(About this exercise): Could you give back every entry below exactly, with the pictures dropped?

(Record extracts):
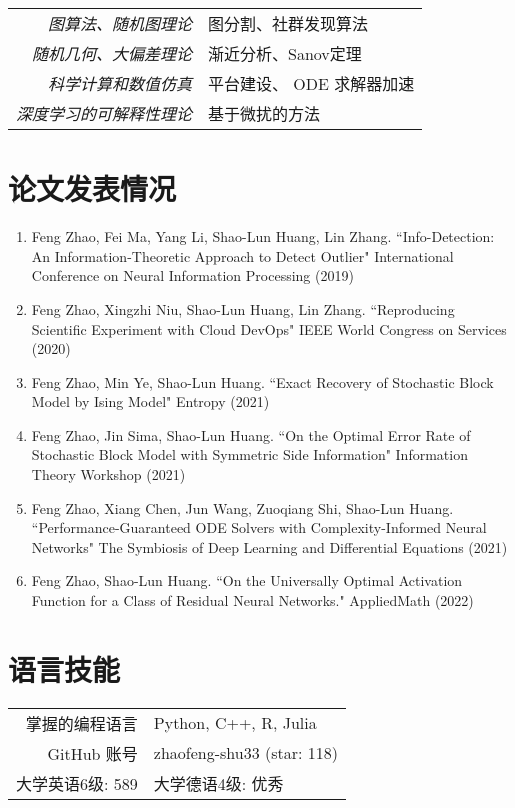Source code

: \documentclass[12pt]{moderncv}
\begin{document}
\begin{tabular}{rl}
  \textit{图算法、随机图理论} & 图分割、社群发现算法\\
   \textit{随机几何、大偏差理论}& 渐近分析、Sanov定理\\
   \textit{科学计算和数值仿真} & 平台建设、 ODE 求解器加速\\ 
    \textit{深度学习的可解释性理论} & 基于微扰的方法\\
 \end{tabular}
 \section{论文发表情况}
 \begin{enumerate}
     \item Feng Zhao, Fei Ma, Yang Li, Shao-Lun Huang, Lin Zhang. ``Info-Detection: An Information-Theoretic Approach to Detect Outlier" International Conference on Neural Information Processing (2019)
     \item Feng Zhao, Xingzhi Niu, Shao-Lun Huang, Lin Zhang. ``Reproducing Scientific Experiment with Cloud DevOps" IEEE World Congress on Services (2020)
     \item Feng Zhao, Min Ye, Shao-Lun Huang. ``Exact Recovery of Stochastic Block Model by Ising Model" Entropy (2021)
     \item Feng Zhao, Jin Sima, Shao-Lun Huang. ``On the Optimal Error Rate of Stochastic Block Model with Symmetric Side Information" Information Theory Workshop (2021)
     \item Feng Zhao, Xiang Chen, Jun Wang, Zuoqiang Shi, Shao-Lun Huang. ``Performance-Guaranteed ODE Solvers with Complexity-Informed Neural Networks" The Symbiosis of Deep Learning and Differential Equations (2021)
     \item Feng Zhao, Shao-Lun Huang. ``On the Universally Optimal Activation Function for a Class of Residual Neural Networks." AppliedMath (2022)
 \end{enumerate}
 
\section{语言技能}
\begin{tabular}{rl}
    掌握的编程语言
    & Python, C++,
    R, Julia \\
    GitHub 账号 & zhaofeng-shu33 (star: 118) \\
    大学英语6级: 589 & 大学德语4级: 优秀\\
    \end{tabular}
\end{document}
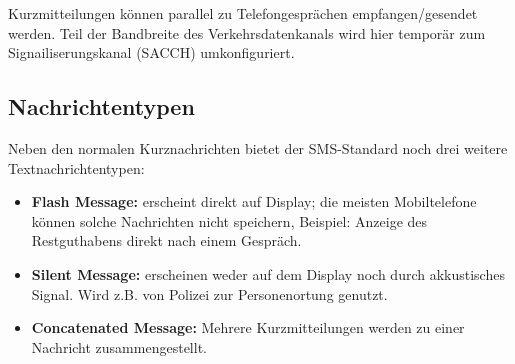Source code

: \documentclass[german,12pt,a4paper]{article}
\begin{document}
Kurzmitteilungen können parallel zu Telefongesprächen empfangen/gesendet werden. Teil der Bandbreite des 
Verkehrsdatenkanals wird hier temporär zum Signailiserungskanal (SACCH) umkonfiguriert.

\subsection{Nachrichtentypen}
Neben den normalen Kurznachrichten bietet der SMS-Standard noch drei weitere Textnachrichtentypen:
\begin{itemize}
	\item \textbf{Flash Message:} erscheint direkt auf Display; die meisten Mobiltelefone können solche Nachrichten nicht speichern,
		Beispiel: Anzeige des Restguthabens direkt nach einem Gespräch.
	\item \textbf{Silent Message:} erscheinen weder auf dem Display noch durch akkustisches Signal. 
		Wird z.B. von Polizei zur Personenortung genutzt.
	\item \textbf{Concatenated Message:} Mehrere Kurzmitteilungen werden zu einer Nachricht zusammengestellt.
\end{itemize}


\end{document}

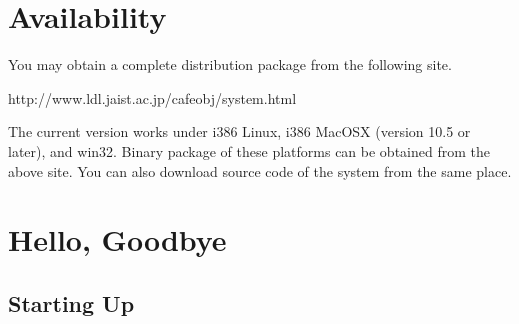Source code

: \documentclass[a4paper]{memoir}
\begin{document}
\section*{Availability}

You may obtain a complete distribution package from the
following site. 
\begin{vvtm}
\begin{ccode}
  http://www.ldl.jaist.ac.jp/cafeobj/system.html
\end{ccode}
\end{vvtm}

The current version works under i386 Linux, i386 MacOSX (version 10.5
or later), and win32. Binary package of these platforms can be
obtained from the above site. You can also download source code of the
system from the same place. 


\section{Hello, Goodbye}\label{sec:p2-startup}

\subsection{Starting Up}
\end{document}
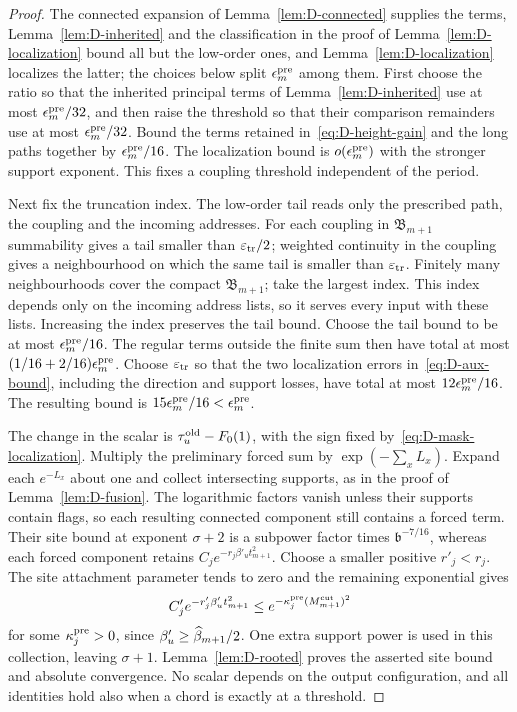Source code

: \begin{proof}
The connected expansion of Lemma~\ref{lem:D-connected} supplies the terms, Lemma~\ref{lem:D-inherited} and the classification in the proof of Lemma~\ref{lem:D-localization} bound all but the low-order ones, and Lemma~\ref{lem:D-localization} localizes the latter; the choices below split $\epsilon^{\rm pre}_m$ among them. First choose the ratio so that the inherited principal terms of Lemma~\ref{lem:D-inherited} use at most $\epsilon^{\rm pre}_m/32$, and then raise the threshold so that their comparison remainders use at most $\epsilon^{\rm pre}_m/32$. Bound the terms retained in~\eqref{eq:D-height-gain} and the long paths together by $\epsilon^{\rm pre}_m/16$. The localization bound is $o(\epsilon^{\rm pre}_m)$ with the stronger support exponent. This fixes a coupling threshold independent of the period.

Next fix the truncation index. The low-order tail reads only the prescribed path, the coupling and the incoming addresses. For each coupling in $\mathfrak B_{m+1}$ summability gives a tail smaller than $\varepsilon_{\rm tr}/2$; weighted continuity in the coupling gives a neighbourhood on which the same tail is smaller than $\varepsilon_{\rm tr}$. Finitely many neighbourhoods cover the compact $\mathfrak B_{m+1}$; take the largest index. This index depends only on the incoming address lists, so it serves every input with these lists. Increasing the index preserves the tail bound. Choose the tail bound to be at most $\epsilon^{\rm pre}_m/16$. The regular terms outside the finite sum then have total at most $(1/16+2/16)\epsilon^{\rm pre}_m$. Choose $\varepsilon_{\rm tr}$ so that the two localization errors in~\eqref{eq:D-aux-bound}, including the direction and support losses, have total at most $12\epsilon^{\rm pre}_m/16$. The resulting bound is $15\epsilon^{\rm pre}_m/16<\epsilon^{\rm pre}_m$.

The change in the scalar is $\tau_u^{\rm old}-F_0(1)$, with the sign fixed by~\eqref{eq:D-mask-localization}. Multiply the preliminary forced sum by $\exp(-\sum_xL_x)$. Expand each $e^{-L_x}$ about one and collect intersecting supports, as in the proof of Lemma~\ref{lem:D-fusion}. The logarithmic factors vanish unless their supports contain flags, so each resulting connected component still contains a forced term. Their site bound at exponent $\sigma+2$ is a subpower factor times $\mathfrak b^{-7/16}$, whereas each forced component retains $C_j e^{-r_j\beta'_u t_{m+1}^2}$. Choose a smaller positive $r'_j<r_j$. The site attachment parameter tends to zero and the remaining exponential gives
\begin{equation*}
C'_j e^{-r'_j\beta'_u t_{m+1}^2}
\le e^{-\kappa_j^{\rm pre}(\cutoffsize_{m+1})^2}
\end{equation*}
for some $\kappa_j^{\rm pre}>0$, since $\beta'_u\ge\refbeta_{m+1}/2$. One extra support power is used in this collection, leaving $\sigma+1$. Lemma~\ref{lem:D-rooted} proves the asserted site bound and absolute convergence. No scalar depends on the output configuration, and all identities hold also when a chord is exactly at a threshold.


\end{proof}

(Answer to this task):
Source code

: \documentclass[12pt]{moderncv}
\begin{document}
\begin{tabular}{rl}
  \textit{图算法、随机图理论} & 图分割、社群发现算法\\
   \textit{随机几何、大偏差理论}& 渐近分析、Sanov定理\\
   \textit{科学计算和数值仿真} & 平台建设、 ODE 求解器加速\\ 
    \textit{深度学习的可解释性理论} & 基于微扰的方法\\
 \end{tabular}
 \section{论文发表情况}
 \begin{enumerate}
     \item Feng Zhao, Fei Ma, Yang Li, Shao-Lun Huang, Lin Zhang. ``Info-Detection: An Information-Theoretic Approach to Detect Outlier" International Conference on Neural Information Processing (2019)
     \item Feng Zhao, Xingzhi Niu, Shao-Lun Huang, Lin Zhang. ``Reproducing Scientific Experiment with Cloud DevOps" IEEE World Congress on Services (2020)
     \item Feng Zhao, Min Ye, Shao-Lun Huang. ``Exact Recovery of Stochastic Block Model by Ising Model" Entropy (2021)
     \item Feng Zhao, Jin Sima, Shao-Lun Huang. ``On the Optimal Error Rate of Stochastic Block Model with Symmetric Side Information" Information Theory Workshop (2021)
     \item Feng Zhao, Xiang Chen, Jun Wang, Zuoqiang Shi, Shao-Lun Huang. ``Performance-Guaranteed ODE Solvers with Complexity-Informed Neural Networks" The Symbiosis of Deep Learning and Differential Equations (2021)
     \item Feng Zhao, Shao-Lun Huang. ``On the Universally Optimal Activation Function for a Class of Residual Neural Networks." AppliedMath (2022)
 \end{enumerate}
 
\section{语言技能}
\begin{tabular}{rl}
    掌握的编程语言
    & Python, C++,
    R, Julia \\
    GitHub 账号 & zhaofeng-shu33 (star: 118) \\
    大学英语6级: 589 & 大学德语4级: 优秀\\
    \end{tabular}
\end{document}
Source code

: \documentclass[german,12pt,a4paper]{article}
\begin{document}
Kurzmitteilungen können parallel zu Telefongesprächen empfangen/gesendet werden. Teil der Bandbreite des 
Verkehrsdatenkanals wird hier temporär zum Signailiserungskanal (SACCH) umkonfiguriert.

\subsection{Nachrichtentypen}
Neben den normalen Kurznachrichten bietet der SMS-Standard noch drei weitere Textnachrichtentypen:
\begin{itemize}
	\item \textbf{Flash Message:} erscheint direkt auf Display; die meisten Mobiltelefone können solche Nachrichten nicht speichern,
		Beispiel: Anzeige des Restguthabens direkt nach einem Gespräch.
	\item \textbf{Silent Message:} erscheinen weder auf dem Display noch durch akkustisches Signal. 
		Wird z.B. von Polizei zur Personenortung genutzt.
	\item \textbf{Concatenated Message:} Mehrere Kurzmitteilungen werden zu einer Nachricht zusammengestellt.
\end{itemize}


\end{document}

Source code

: \documentclass[a4paper]{memoir}
\begin{document}
\section*{Availability}

You may obtain a complete distribution package from the
following site. 
\begin{vvtm}
\begin{ccode}
  http://www.ldl.jaist.ac.jp/cafeobj/system.html
\end{ccode}
\end{vvtm}

The current version works under i386 Linux, i386 MacOSX (version 10.5
or later), and win32. Binary package of these platforms can be
obtained from the above site. You can also download source code of the
system from the same place. 


\section{Hello, Goodbye}\label{sec:p2-startup}

\subsection{Starting Up}
\end{document}
Source code

: \begin{proof}
The connected expansion of Lemma~\ref{lem:D-connected} supplies the terms, Lemma~\ref{lem:D-inherited} and the classification in the proof of Lemma~\ref{lem:D-localization} bound all but the low-order ones, and Lemma~\ref{lem:D-localization} localizes the latter; the choices below split $\epsilon^{\rm pre}_m$ among them. First choose the ratio so that the inherited principal terms of Lemma~\ref{lem:D-inherited} use at most $\epsilon^{\rm pre}_m/32$, and then raise the threshold so that their comparison remainders use at most $\epsilon^{\rm pre}_m/32$. Bound the terms retained in~\eqref{eq:D-height-gain} and the long paths together by $\epsilon^{\rm pre}_m/16$. The localization bound is $o(\epsilon^{\rm pre}_m)$ with the stronger support exponent. This fixes a coupling threshold independent of the period.

Next fix the truncation index. The low-order tail reads only the prescribed path, the coupling and the incoming addresses. For each coupling in $\mathfrak B_{m+1}$ summability gives a tail smaller than $\varepsilon_{\rm tr}/2$; weighted continuity in the coupling gives a neighbourhood on which the same tail is smaller than $\varepsilon_{\rm tr}$. Finitely many neighbourhoods cover the compact $\mathfrak B_{m+1}$; take the largest index. This index depends only on the incoming address lists, so it serves every input with these lists. Increasing the index preserves the tail bound. Choose the tail bound to be at most $\epsilon^{\rm pre}_m/16$. The regular terms outside the finite sum then have total at most $(1/16+2/16)\epsilon^{\rm pre}_m$. Choose $\varepsilon_{\rm tr}$ so that the two localization errors in~\eqref{eq:D-aux-bound}, including the direction and support losses, have total at most $12\epsilon^{\rm pre}_m/16$. The resulting bound is $15\epsilon^{\rm pre}_m/16<\epsilon^{\rm pre}_m$.

The change in the scalar is $\tau_u^{\rm old}-F_0(1)$, with the sign fixed by~\eqref{eq:D-mask-localization}. Multiply the preliminary forced sum by $\exp(-\sum_xL_x)$. Expand each $e^{-L_x}$ about one and collect intersecting supports, as in the proof of Lemma~\ref{lem:D-fusion}. The logarithmic factors vanish unless their supports contain flags, so each resulting connected component still contains a forced term. Their site bound at exponent $\sigma+2$ is a subpower factor times $\mathfrak b^{-7/16}$, whereas each forced component retains $C_j e^{-r_j\beta'_u t_{m+1}^2}$. Choose a smaller positive $r'_j<r_j$. The site attachment parameter tends to zero and the remaining exponential gives
\begin{equation*}
C'_j e^{-r'_j\beta'_u t_{m+1}^2}
\le e^{-\kappa_j^{\rm pre}(\cutoffsize_{m+1})^2}
\end{equation*}
for some $\kappa_j^{\rm pre}>0$, since $\beta'_u\ge\refbeta_{m+1}/2$. One extra support power is used in this collection, leaving $\sigma+1$. Lemma~\ref{lem:D-rooted} proves the asserted site bound and absolute convergence. No scalar depends on the output configuration, and all identities hold also when a chord is exactly at a threshold.


\end{proof}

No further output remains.